By Shelby Stewart
Staff Writer
Ortonville- During the Monday night meeting, the council approved with a 7-0 vote to pay an invoice from IGD Solutions for email archiving.
It was discovered during a current investigation into staff emails that the emails were archived for about two weeks, and the extra $40 per month for October and November will upgrade to archiving for a year.
“I provided you with a copy of an invoice that I received from IGD Solutions for email archiving,” said Dale Stuart, village manager. “I did not request this from IGD Solutions, and I had nothing from the council to make that recommendation, so I brought it to you if it’s going to be paid it needs to be approved by the council.”
Trustee Coleen Skornicka said that she had asked for the upgrade to archiving. She is currently the trustee representative on the IT committee, which consists of one trustee and three office staff.
“During the research of the emails, it was discovered that the email archiving does not archive as long as we need it to, and therefore they said there would be additional billing for that,” said Skornicka. “Since Council went ahead and approved up to $500 for this research, I went ahead and told them to put that on there for the archiving for October. They do bill in advance for November, and we can discuss it, but it was all discovered during this email investigation that the email archiving needs to go back further than what it currently does, so based on that, they sent this invoice out.”
There was some question as to if this purchase was part of the investigation, which Skornicka said it was not part of the investigation. Some members of council were concerned that this purchase was unauthorized.
“No trustee should be making any decision on payment or obligating the village for any expenditure without the approval of council or bring it to the village manager and allow him to use his authority for that,” said trustee Larry Hayden. “We did not approve changing our email contract, we approved expenditures for an investigation that is supposed to be handled by the IT committee, not an individual trustee. I have serious problems with how this is handled.”

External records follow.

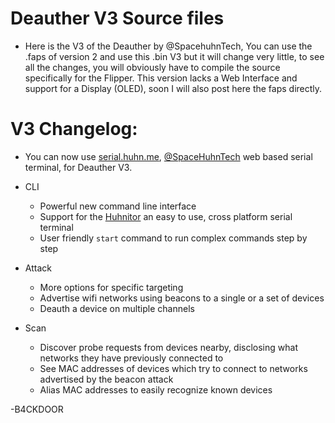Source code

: # Deauther V3 Source files 

- Here is the V3 of the Deauther by @SpacehuhnTech, You can use the .faps of version 2 and use this .bin V3 but it will change very little, to see all the changes, you will obviously have to compile the source specifically for the Flipper. This version lacks a Web Interface and support for a Display (OLED), soon I will also post here the faps directly.

# V3 Changelog:

- You can now use [serial.huhn.me](https://serial.huhn.me), [@SpaceHuhnTech](https://github.com/SpacehuhnTech) web based serial terminal, for Deauther V3.

- CLI
  - Powerful new command line interface
  - Support for the [Huhnitor](https://github.com/spacehuhntech/huhnitor) an easy to use, cross platform serial terminal
  - User friendly `start` command to run complex commands step by step
- Attack
  - More options for specific targeting
  - Advertise wifi networks using beacons to a single or a set of devices
  - Deauth a device on multiple channels
- Scan
  - Discover probe requests from devices nearby, disclosing what networks they have previously connected to
  - See MAC addresses of devices which try to connect to networks advertised by the beacon attack
  - Alias MAC addresses to easily recognize known devices
  
-B4CKDOOR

Skornicka said that due to the investigation, which potentially involves the office staff, she did not discuss the purchase with them. While the method of the purchase was questioned, Stuart and the council agreed that the archiving need to go back further than two weeks.
“If we only had two weeks of archiving for our emails, I believe that is woefully inadequate,” said Stuart. “I believe we should have something longer than that just for research purposes.”